Salient to Investors:

The CDC said the US fertility rate fell to a record low in 2012, with 63.0 births per 1,000 women ages 15 to 44 years old, and versus 69.3 in 2007. Last year, the CDC said an American woman will give birth to an average of 1.88 children over her lifetime, a record low.

The fertility rate decreased among teenagers and women in their 20s, but rose slightly among those over age 30, held steady for white women, fell among blacks and Hispanics, and rose among Asians and Pacific Islanders in 2012.

It takes 2.1 children per woman for a given generation to replace itself – the US level has been below replacement level since 2007.

Kenneth Johnson at University of New Hampshire said fewer younger people may produce a shortage of young workers to enter the labor force in 18 to 20 years.

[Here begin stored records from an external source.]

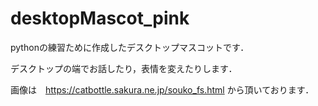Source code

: # desktopMascot_pink
pythonの練習ために作成したデスクトップマスコットです．

デスクトップの端でお話したり，表情を変えたりします．

画像は　https://catbottle.sakura.ne.jp/souko_fs.html
から頂いております．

Johnson said the decline in fertility rates, which had been dramatic, is stabilizing.

The Pew Research Center said 22% of 18-to-34-year-olds surveyed in December 2011 said they had postponed having a baby because of economic conditions. Pew said in 2012, 36% of millennials ages 18 to 31 still lived at home with their parents.

Sam Sturgeon at Demographic Intelligence said the fertility decline is over and predicts the birth rate will rise in 2013 to 1.9 children per woman as the economy rebounds.